Scan the entries below for the word "mathrm" and copy every line where it turns up.

<<<<

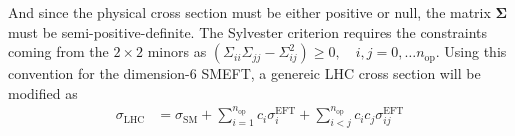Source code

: And since the physical cross section must be either positive or null, the matrix $\boldsymbol{\Sigma}$ must be semi-positive-definite. The Sylvester criterion requires the constraints coming from the $2\times 2$ minors as $\left(\Sigma_{i i} \Sigma_{j j}-\Sigma_{i j}^{2}\right) \geq 0, \quad i, j=0, \ldots n_{\mathrm{op}}$. Using this convention for the dimension-6 SMEFT, a genereic LHC cross section will be modified as
\begin{equation}
    \begin{aligned}
    \sigma_{\text{LHC}} &=\sigma_{\mathrm{SM}}+\sum_{i=1}^{n_{\mathrm{op}}} c_{i} \sigma_{i}^{\text{EFT}}+\sum_{i<j}^{n_{\mathrm{op}}} c_{i} c_{j} \sigma_{i j}^{\text{EFT}}
    \end{aligned}
\end{equation}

>>>>

§ ANSWER TO THIS TASK
: And since the physical cross section must be either positive or null, the matrix $\boldsymbol{\Sigma}$ must be semi-positive-definite. The Sylvester criterion requires the constraints coming from the $2\times 2$ minors as $\left(\Sigma_{i i} \Sigma_{j j}-\Sigma_{i j}^{2}\right) \geq 0, \quad i, j=0, \ldots n_{\mathrm{op}}$. Using this convention for the dimension-6 SMEFT, a genereic LHC cross section will be modified as
    \sigma_{\text{LHC}} &=\sigma_{\mathrm{SM}}+\sum_{i=1}^{n_{\mathrm{op}}} c_{i} \sigma_{i}^{\text{EFT}}+\sum_{i<j}^{n_{\mathrm{op}}} c_{i} c_{j} \sigma_{i j}^{\text{EFT}}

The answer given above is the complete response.